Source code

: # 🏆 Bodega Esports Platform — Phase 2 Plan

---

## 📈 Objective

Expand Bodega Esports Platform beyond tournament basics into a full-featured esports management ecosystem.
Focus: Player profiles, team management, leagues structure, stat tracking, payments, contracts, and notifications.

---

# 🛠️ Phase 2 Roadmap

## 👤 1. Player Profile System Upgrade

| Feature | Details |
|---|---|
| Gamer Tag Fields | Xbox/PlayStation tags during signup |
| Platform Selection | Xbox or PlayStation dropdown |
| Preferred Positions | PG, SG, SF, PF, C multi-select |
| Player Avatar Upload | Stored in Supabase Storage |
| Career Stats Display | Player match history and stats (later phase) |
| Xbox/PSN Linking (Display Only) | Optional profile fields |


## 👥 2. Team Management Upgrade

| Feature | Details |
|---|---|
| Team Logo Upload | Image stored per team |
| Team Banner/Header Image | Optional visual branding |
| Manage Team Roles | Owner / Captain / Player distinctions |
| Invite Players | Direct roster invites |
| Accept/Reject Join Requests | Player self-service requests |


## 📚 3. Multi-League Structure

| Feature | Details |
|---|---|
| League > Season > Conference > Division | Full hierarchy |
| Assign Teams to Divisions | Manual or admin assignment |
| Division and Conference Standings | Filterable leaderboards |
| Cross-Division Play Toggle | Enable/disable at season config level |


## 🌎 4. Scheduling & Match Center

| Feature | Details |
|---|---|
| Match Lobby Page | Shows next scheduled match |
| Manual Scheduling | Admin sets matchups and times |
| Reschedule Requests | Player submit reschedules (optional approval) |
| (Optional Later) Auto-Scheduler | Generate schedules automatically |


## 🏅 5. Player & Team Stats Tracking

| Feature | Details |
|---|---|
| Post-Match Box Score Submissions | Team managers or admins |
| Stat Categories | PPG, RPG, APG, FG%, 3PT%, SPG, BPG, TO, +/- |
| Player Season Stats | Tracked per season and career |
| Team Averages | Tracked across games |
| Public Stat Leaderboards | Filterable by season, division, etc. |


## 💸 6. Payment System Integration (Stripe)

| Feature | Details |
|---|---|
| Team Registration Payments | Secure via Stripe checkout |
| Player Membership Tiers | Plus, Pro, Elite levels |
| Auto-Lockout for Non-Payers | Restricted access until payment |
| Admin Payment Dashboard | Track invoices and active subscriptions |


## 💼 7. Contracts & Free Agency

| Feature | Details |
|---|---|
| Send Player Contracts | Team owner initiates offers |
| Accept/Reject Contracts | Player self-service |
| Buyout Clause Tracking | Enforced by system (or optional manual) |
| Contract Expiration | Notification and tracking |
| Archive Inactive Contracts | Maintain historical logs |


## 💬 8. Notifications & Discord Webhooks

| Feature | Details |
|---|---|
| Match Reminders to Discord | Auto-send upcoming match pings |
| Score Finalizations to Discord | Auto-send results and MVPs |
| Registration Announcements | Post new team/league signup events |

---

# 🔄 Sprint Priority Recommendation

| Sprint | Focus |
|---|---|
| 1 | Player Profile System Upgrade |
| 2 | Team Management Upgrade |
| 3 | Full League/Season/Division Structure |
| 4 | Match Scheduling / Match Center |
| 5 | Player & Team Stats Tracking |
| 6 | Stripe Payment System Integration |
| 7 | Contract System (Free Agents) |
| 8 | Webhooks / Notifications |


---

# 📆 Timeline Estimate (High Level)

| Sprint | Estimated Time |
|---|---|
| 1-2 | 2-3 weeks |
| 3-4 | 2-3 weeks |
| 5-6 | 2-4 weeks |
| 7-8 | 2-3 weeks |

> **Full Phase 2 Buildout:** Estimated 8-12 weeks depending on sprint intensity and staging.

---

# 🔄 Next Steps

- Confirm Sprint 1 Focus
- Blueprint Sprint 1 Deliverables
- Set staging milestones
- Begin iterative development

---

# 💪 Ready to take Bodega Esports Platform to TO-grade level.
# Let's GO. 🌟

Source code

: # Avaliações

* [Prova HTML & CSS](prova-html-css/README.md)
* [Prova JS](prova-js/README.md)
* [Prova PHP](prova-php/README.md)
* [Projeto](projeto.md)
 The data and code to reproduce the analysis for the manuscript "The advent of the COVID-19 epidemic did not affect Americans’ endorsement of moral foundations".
-- -- --
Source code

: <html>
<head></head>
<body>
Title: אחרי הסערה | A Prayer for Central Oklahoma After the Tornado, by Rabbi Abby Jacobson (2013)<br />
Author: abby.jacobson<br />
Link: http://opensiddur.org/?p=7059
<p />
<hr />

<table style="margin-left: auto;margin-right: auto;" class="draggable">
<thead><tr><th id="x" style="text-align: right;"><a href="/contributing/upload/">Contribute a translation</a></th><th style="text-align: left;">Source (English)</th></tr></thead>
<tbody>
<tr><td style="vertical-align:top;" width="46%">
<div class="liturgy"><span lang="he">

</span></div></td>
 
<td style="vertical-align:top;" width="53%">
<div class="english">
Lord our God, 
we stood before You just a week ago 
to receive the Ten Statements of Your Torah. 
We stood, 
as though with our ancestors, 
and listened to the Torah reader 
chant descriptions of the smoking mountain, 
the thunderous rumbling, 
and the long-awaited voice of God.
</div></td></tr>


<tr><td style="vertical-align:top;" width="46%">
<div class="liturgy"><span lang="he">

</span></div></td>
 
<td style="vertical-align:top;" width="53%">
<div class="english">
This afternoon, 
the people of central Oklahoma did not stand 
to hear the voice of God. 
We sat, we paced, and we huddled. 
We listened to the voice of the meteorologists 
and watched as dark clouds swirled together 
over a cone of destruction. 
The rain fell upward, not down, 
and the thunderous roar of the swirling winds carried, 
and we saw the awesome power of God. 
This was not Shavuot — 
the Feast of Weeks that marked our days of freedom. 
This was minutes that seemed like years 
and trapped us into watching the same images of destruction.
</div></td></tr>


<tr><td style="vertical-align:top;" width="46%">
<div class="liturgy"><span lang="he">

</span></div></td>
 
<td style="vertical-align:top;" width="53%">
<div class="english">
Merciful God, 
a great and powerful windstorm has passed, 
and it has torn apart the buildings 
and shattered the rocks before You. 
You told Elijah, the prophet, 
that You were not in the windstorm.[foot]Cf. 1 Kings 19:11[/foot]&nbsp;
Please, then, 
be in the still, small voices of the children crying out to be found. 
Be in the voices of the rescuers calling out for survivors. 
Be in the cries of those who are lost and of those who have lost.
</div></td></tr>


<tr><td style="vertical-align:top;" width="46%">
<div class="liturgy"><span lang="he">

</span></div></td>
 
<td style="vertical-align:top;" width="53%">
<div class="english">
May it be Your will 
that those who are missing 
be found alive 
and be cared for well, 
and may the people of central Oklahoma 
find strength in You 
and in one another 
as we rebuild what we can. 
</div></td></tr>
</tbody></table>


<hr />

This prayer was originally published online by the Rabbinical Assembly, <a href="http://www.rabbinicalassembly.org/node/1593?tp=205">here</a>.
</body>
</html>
-- -- --
• **Task to complete**: Could you transcribe the entries above word for word, from the line with "## 👥 2. Team Management Upgrade" down to the line with "and times |", keeping both?

• **Answer section**:
## 👥 2. Team Management Upgrade

| Feature | Details |
|---|---|
| Team Logo Upload | Image stored per team |
| Team Banner/Header Image | Optional visual branding |
| Manage Team Roles | Owner / Captain / Player distinctions |
| Invite Players | Direct roster invites |
| Accept/Reject Join Requests | Player self-service requests |


## 📚 3. Multi-League Structure

| Feature | Details |
|---|---|
| League > Season > Conference > Division | Full hierarchy |
| Assign Teams to Divisions | Manual or admin assignment |
| Division and Conference Standings | Filterable leaderboards |
| Cross-Division Play Toggle | Enable/disable at season config level |


## 🌎 4. Scheduling & Match Center

| Feature | Details |
|---|---|
| Match Lobby Page | Shows next scheduled match |
| Manual Scheduling | Admin sets matchups and times |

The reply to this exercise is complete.